A careful history in patients with chronic conjunctivitis has
often revealed the etiology of the problem in the long term
use of these products containing vasoconstrictors. Furthermore,
it has long been known that topical ophthalmic antihistamines
themselves can, paradoxically, cause allergic reactions and
ocular irritation. Thus, encouraging patients, either passively
or actively, to use OTC anti-allergy preparations may not be
in their best interest since they may continue to self-medicate
for a long time. We much prefer to write a prescription for
a drug in which we have scientific and clinical knowledge of
effectiveness and for which we, not the patient, have control
over drug exposure duration.
There are eight products that nicely meet the clinical challenge
of acute allergic suppression:
- Acular LS (ketorolac tromethamine 0.4%, Allergan)
- Alrex (loteprednol etabonate 0.2%, Bausch & Lomb)
- Elestat (epinastine hydrochloride 0.05%, Allergan)
- Emadine (emedastine difumarate 0.05%, Alcon)
- Livostin (levocabastine 0.05%, Novartis Ophthalmics)
- Optivar (azelastine hydrochloride 0.05%, Bausch & Lomb)
- Patanol (olopatadine hydrochloride 0.1% and 0.2%, Alcon)
- Zaditor (ketotifen fumarate 0.025%, Novartis Ophthalmics)

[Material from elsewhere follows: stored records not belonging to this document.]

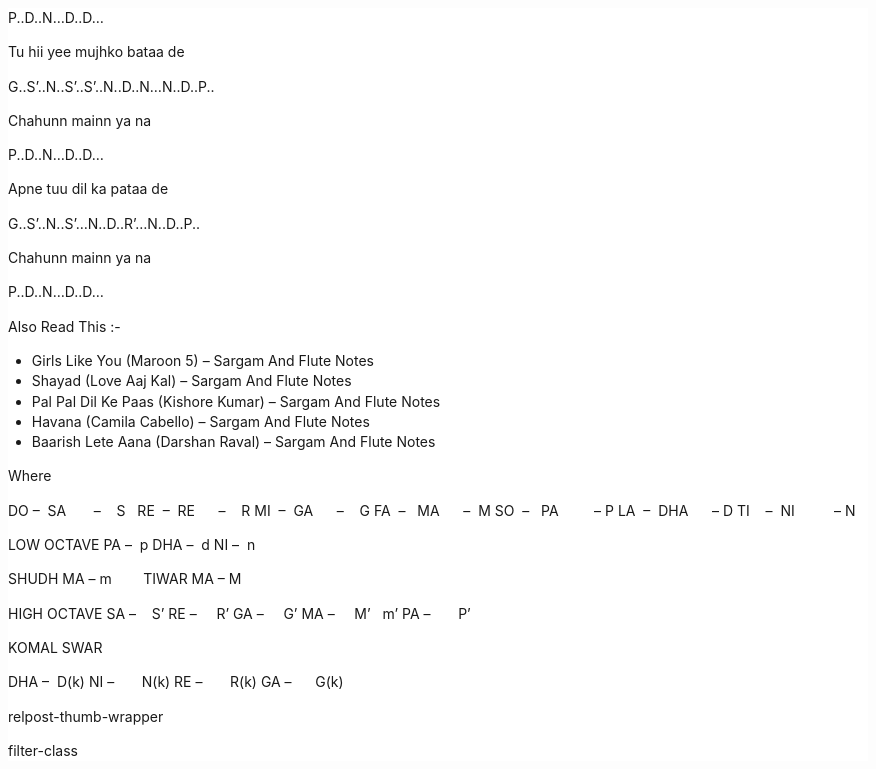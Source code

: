 P..D..N…D..D…

Tu hii yee mujhko bataa de

G..S’..N..S’..S’..N..D..N…N..D..P..

Chahunn mainn ya na

P..D..N…D..D…

Apne tuu dil ka pataa de

G..S’..N..S’…N..D..R’…N..D..P..

Chahunn mainn ya na

P..D..N…D..D…

Also Read This :-

* Girls Like You (Maroon 5) – Sargam And Flute Notes
* Shayad (Love Aaj Kal) – Sargam And Flute Notes
* Pal Pal Dil Ke Paas (Kishore Kumar) – Sargam And Flute Notes
* Havana (Camila Cabello) – Sargam And Flute Notes
* Baarish Lete Aana (Darshan Raval) – Sargam And Flute Notes

Where

DO –  SA       –    S  
RE  –  RE      –    R
MI  –  GA      –    G
FA  –   MA      –  M
SO  –   PA         – P
LA  –  DHA      – D
TI    –  NI          – N

LOW OCTAVE
PA –  p
DHA –  d
NI –  n

SHUDH MA – m        TIWAR MA – M

HIGH OCTAVE
SA –    S’
RE –     R’
GA –     G’
MA –     M’   m’
PA –       P’

KOMAL SWAR

DHA –  D(k)
NI –       N(k)
RE –       R(k)
GA –      G(k)

relpost-thumb-wrapper

filter-class
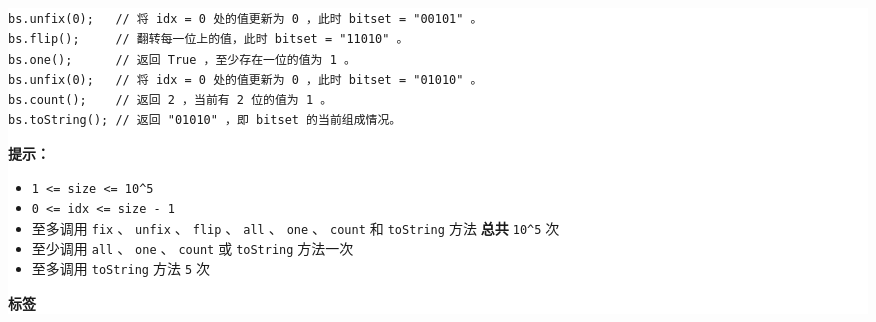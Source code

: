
 ```
bs.unfix(0);   // 将 idx = 0 处的值更新为 0 ，此时 bitset = "00101" 。
bs.flip();     // 翻转每一位上的值，此时 bitset = "11010" 。
bs.one();      // 返回 True ，至少存在一位的值为 1 。
bs.unfix(0);   // 将 idx = 0 处的值更新为 0 ，此时 bitset = "01010" 。
bs.count();    // 返回 2 ，当前有 2 位的值为 1 。
bs.toString(); // 返回 "01010" ，即 bitset 的当前组成情况。

```
 

 **提示：** 
-  `1 <= size <= 10^5` 
-  `0 <= idx <= size - 1` 
- 至多调用 `fix` 、 `unfix` 、 `flip` 、 `all` 、 `one` 、 `count` 和 `toString` 方法 **总共** `10^5` 次
- 至少调用 `all` 、 `one` 、 `count` 或 `toString` 方法一次
- 至多调用 `toString` 方法 `5` 次
 
**标签**
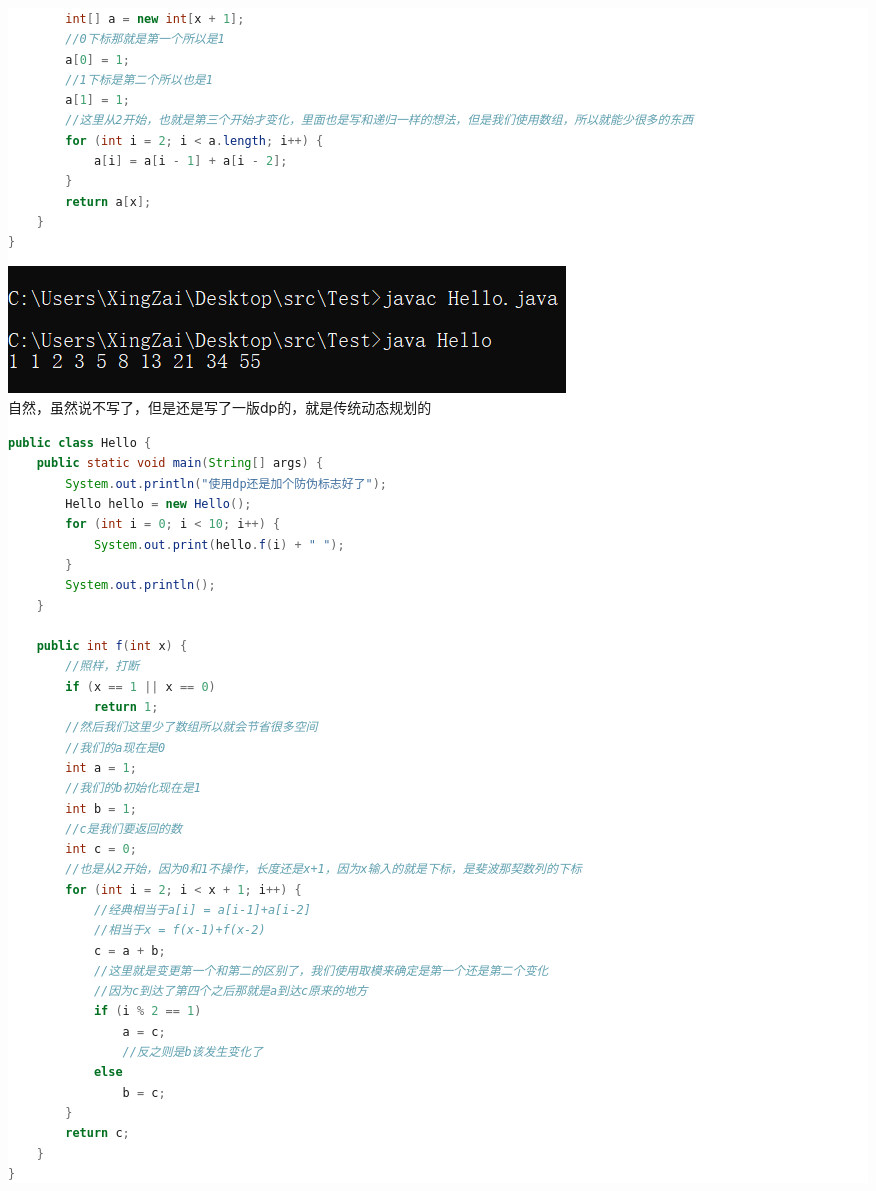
 ```java
        int[] a = new int[x + 1];
        //0下标那就是第一个所以是1
        a[0] = 1;
        //1下标是第二个所以也是1
        a[1] = 1;
        //这里从2开始，也就是第三个开始才变化，里面也是写和递归一样的想法，但是我们使用数组，所以就能少很多的东西
        for (int i = 2; i < a.length; i++) {
            a[i] = a[i - 1] + a[i - 2];
        }
        return a[x];
    }
}
```

![](image/day8/13.png)  
自然，虽然说不写了，但是还是写了一版dp的，就是传统动态规划的

```java
public class Hello {
    public static void main(String[] args) {
        System.out.println("使用dp还是加个防伪标志好了");
        Hello hello = new Hello();
        for (int i = 0; i < 10; i++) {
            System.out.print(hello.f(i) + " ");
        }
        System.out.println();
    }

    public int f(int x) {
        //照样，打断
        if (x == 1 || x == 0)
            return 1;
        //然后我们这里少了数组所以就会节省很多空间
        //我们的a现在是0
        int a = 1;
        //我们的b初始化现在是1
        int b = 1;
        //c是我们要返回的数
        int c = 0;
        //也是从2开始，因为0和1不操作，长度还是x+1，因为x输入的就是下标，是斐波那契数列的下标
        for (int i = 2; i < x + 1; i++) {
            //经典相当于a[i] = a[i-1]+a[i-2]
            //相当于x = f(x-1)+f(x-2)
            c = a + b;
            //这里就是变更第一个和第二的区别了，我们使用取模来确定是第一个还是第二个变化
            //因为c到达了第四个之后那就是a到达c原来的地方
            if (i % 2 == 1)
                a = c;
                //反之则是b该发生变化了
            else
                b = c;
        }
        return c;
    }
}
```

Acular LS (ketorolac tromethamine) is a recently-improved
formulation of the original Acular. Ketorolac is a non-steroidal
anti-inflammatory drug which raises the sensory threshold of
peripheral nerve endings such that the sensation of itch is
abated. The package insert states Acular LS, “is indicated
for the reduction of ocular pain and burning/stinging following
corneal refractive surgery.” It is interesting that the package
insert for Acular states it is indicated for “ocular itch due
to seasonal allergic conjunctivitis, post-op inflammation after
cataract extraction.” The truth is, both of these formulations
perform exactly the same, only the LS formulation has little
or no sting upon instillation, making it a much more patient-friendly
drug.
Acular LS is generally used four times daily for a week or
two, then two to three times daily thereafter as needed for
itching. Symptomatic relief is usually achieved in an hour
or so. Ketorolac tromethamine is also available in a preservative-free,
unit-dose system, which is mainly used in post-operative refractive
surgery management. Unit-dose delivery systems are always more
expensive, so it would be the exceedingly rare patient who
would merit this preservative-free formulation for allergy
therapy.
 Alrex (loteprednol etabonate 0.2%) ophthalmic suspension is
approved for the treatment of ocular allergy. Its more potent
partner, Lotemax (loteprednol etabonate 0.5%), is approved
to treat more advanced ocular and postoperative inflammatory
conditions. (A comprehensive discussion of loteprednol etabonate
is found in the corticosteroid
section.)
Other than HMS (Allergan), which was marketed many years ago,
Alrex is the first topical corticosteroid to be FDA-approved
for the treatment of ocular allergy. Because of the uniqueness
of this “site-specific” steroid, the active drug resides at the
target tissue long enough to render a therapeutic effect, but
rarely long enough to cause secondary rises in IOP and, presumably,
posterior subcapsular cataracts. A review of the literature shows
this to be a safe and effective therapy for allergic conjunctivitis.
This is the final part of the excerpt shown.